Ahora, desde «Symphony Of Enchanted Lands Part II – The Dark Secret» que estos italianos venían sonando un poco distinto. Luego vino el fugaz paso de Tom Hess y la partida del gran Luca Turilli. El lanzamiento de «Dark Wings Of Steel», primer álbum sin Turilli, no dejó indiferente a nadie, un material de buena calidad pero que a los más «cuadrados» no terminó de convencernos totalmente.
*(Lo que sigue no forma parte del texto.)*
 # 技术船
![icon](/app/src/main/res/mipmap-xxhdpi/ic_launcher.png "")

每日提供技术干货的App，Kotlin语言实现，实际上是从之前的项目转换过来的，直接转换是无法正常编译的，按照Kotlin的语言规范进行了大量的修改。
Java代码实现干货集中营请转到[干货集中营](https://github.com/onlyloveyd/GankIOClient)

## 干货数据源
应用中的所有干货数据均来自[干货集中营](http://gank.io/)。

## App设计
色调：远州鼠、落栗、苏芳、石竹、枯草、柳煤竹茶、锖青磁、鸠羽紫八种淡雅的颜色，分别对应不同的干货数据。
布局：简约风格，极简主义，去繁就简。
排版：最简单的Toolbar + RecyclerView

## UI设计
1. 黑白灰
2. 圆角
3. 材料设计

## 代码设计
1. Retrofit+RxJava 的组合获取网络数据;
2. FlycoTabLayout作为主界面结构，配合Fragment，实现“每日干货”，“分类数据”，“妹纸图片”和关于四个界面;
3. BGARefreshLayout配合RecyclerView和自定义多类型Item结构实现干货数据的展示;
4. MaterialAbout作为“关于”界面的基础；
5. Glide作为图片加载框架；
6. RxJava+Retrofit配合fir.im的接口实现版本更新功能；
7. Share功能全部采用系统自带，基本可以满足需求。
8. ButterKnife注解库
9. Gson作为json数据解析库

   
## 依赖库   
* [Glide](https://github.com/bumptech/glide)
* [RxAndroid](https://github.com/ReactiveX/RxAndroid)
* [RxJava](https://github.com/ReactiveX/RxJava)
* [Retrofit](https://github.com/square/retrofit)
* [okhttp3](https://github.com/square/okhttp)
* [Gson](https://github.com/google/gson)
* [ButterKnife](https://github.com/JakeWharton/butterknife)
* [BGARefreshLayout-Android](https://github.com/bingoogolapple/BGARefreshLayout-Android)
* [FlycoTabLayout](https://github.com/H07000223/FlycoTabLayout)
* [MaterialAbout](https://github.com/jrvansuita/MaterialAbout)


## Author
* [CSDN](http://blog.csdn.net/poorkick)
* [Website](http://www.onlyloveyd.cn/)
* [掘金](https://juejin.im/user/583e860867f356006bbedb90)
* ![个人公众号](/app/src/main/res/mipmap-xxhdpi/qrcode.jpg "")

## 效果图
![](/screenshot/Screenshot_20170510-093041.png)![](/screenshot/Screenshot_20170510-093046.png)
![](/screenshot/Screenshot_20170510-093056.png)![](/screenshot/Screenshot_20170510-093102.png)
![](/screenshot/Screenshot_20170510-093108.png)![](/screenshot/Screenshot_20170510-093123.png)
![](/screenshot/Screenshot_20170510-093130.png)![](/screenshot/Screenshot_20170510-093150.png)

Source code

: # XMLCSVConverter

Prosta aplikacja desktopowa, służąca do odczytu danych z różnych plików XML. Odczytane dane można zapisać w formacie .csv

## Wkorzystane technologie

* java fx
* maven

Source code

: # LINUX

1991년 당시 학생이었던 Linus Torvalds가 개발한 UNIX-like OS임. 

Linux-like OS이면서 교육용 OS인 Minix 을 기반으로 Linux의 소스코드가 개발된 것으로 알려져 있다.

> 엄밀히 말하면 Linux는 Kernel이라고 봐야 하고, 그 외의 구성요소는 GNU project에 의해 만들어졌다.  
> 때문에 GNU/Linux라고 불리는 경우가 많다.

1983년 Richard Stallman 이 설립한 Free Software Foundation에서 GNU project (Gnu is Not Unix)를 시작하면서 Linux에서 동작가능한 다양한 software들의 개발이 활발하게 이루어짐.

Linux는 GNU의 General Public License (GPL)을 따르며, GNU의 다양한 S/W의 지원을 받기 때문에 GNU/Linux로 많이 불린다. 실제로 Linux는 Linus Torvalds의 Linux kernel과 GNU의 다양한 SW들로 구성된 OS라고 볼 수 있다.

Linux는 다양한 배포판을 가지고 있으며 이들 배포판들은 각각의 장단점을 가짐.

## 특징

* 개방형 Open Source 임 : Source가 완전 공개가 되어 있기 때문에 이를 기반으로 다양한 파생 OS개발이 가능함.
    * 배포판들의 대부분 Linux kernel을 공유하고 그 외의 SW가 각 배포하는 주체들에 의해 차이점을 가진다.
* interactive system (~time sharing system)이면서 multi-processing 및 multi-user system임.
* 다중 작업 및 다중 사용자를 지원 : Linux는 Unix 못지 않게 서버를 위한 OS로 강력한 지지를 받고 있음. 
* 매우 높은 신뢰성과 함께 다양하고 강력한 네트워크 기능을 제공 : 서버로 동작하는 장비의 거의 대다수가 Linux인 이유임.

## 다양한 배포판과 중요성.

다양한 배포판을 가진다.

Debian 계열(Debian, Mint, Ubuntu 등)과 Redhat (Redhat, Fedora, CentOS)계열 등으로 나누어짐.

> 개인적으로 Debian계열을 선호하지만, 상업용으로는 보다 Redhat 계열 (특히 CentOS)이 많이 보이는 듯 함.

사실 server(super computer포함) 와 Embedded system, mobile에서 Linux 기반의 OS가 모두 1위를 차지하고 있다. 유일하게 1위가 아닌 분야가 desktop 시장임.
Cuando el 2015 anunciaron que se venía nuevo material, finalmente todo se dio bastante rápido. Supimos el nombre del disco que, al menos a unos cuantos, no nos provocó muchas reacciones; conocimos la carátula del disco, que todavía no convence en demasía, pero los títulos de los temas que lo conforman hacían emocionarse un poco. Entonces comenzaron a liberar fotos de la grabación, luego pequeños videos, posteriormente algunos adelantos del disco y, cuando ya lograron tenernos como niños esperando que le compraran su soñada consola de videojuegos, llegó el día. «Into The Legend» (2016) es simplemente el nuevo disco de Rhapsody Of Fire que algunos veníamos extrañando hace ya un tiempo.

El disco abre los fuegos con In Principio, un prólogo que lleva la mente fácilmente a una escena tipo «The Lord Of The Rings», golpeando con unos potentes arreglos corales y orquestales que gritan a todo pulmón que ni el «Hollywood Metal» ni el «Film Score Metal» han muerto, aumentando la excitación poco a poco para darle finalmente paso a lo que esperábamos: Distant Sky, que abre con toda la potencia que estos italianos nos tenían acostumbrados y con un Roby De Micheli totalmente inspirado, con unos riffs que recuerdan lo que fue ese Rhapsody de fines de los ’90, con la batería del siempre preciso Alex Holzwarth manteniendo el paso rápido y con precisión de relojero suizo, el aporte de Alessandro Sala en las cuatro cuerdas también es indispensable en la base rítmica de un tema con importantes quiebres donde el, a veces no bien ponderado, gran Fabio Lione se luce considerablemente, logrando transportarnos a ese universo fantástico donde debemos emprender el viaje hacia los cielos lejanos para alcanzar nuestro objetivo y encontrar lo que andamos buscando… un inicio de álbum como los de antaño.

Esto continúa con lo que fue el primer single del álbum y que le da el nombre a la placa, Into The Legend, abriéndose paso con una cortísima introducción de gaitas que es seguida por un pasaje de excelente Metal, seguido por un arreglo orquestal y coral. Tras un interesante quiebre, la voz de Lione hace su aparición intempestivamente para invitarnos a adentrarnos en la leyenda, hacernos parte de ella porque sólo los valientes lo logran, Staropoli muestra que al componer estos tracks realmente le puso alma, De Micheli le da el toque preciso de Metal pesado a un tema que suena tan épico como cualquiera de nuestros favoritos de esta institución del Power Metal. El interludio donde se da espacio el solo de guitarra es magistral, manteniendo el escenario de fondo de tal manera que el quiebre para llegar al final se da con total naturalidad.

Winter’s Rain abre con una guitarra bastante oscura que fácilmente nos deja sentir el frío de esta lluvia, la que luego es acompañada por una ambientación pesada y fría, la voz un tanto rasgada de Lione nos transmite ese sentimiento de resignación que se siente al escuchar la música y la ambientación. Un tema más bien lento que permite disfrutar las bondades compositivas que Staropoli nos regala, con excelentes arreglos corales por sobre todo, donde la orquestación es básicamente la protagonista, lo que no significa que De Micheli se quede sin espacio para lucirse, al contrario, la velocidad del track incluso le permite lucirse sin tanto esfuerzo. Es definitivamente una excelente pieza pero no clasifica, a gusto personal, como una de las mejores del disco y más adelante entenderemos por qué.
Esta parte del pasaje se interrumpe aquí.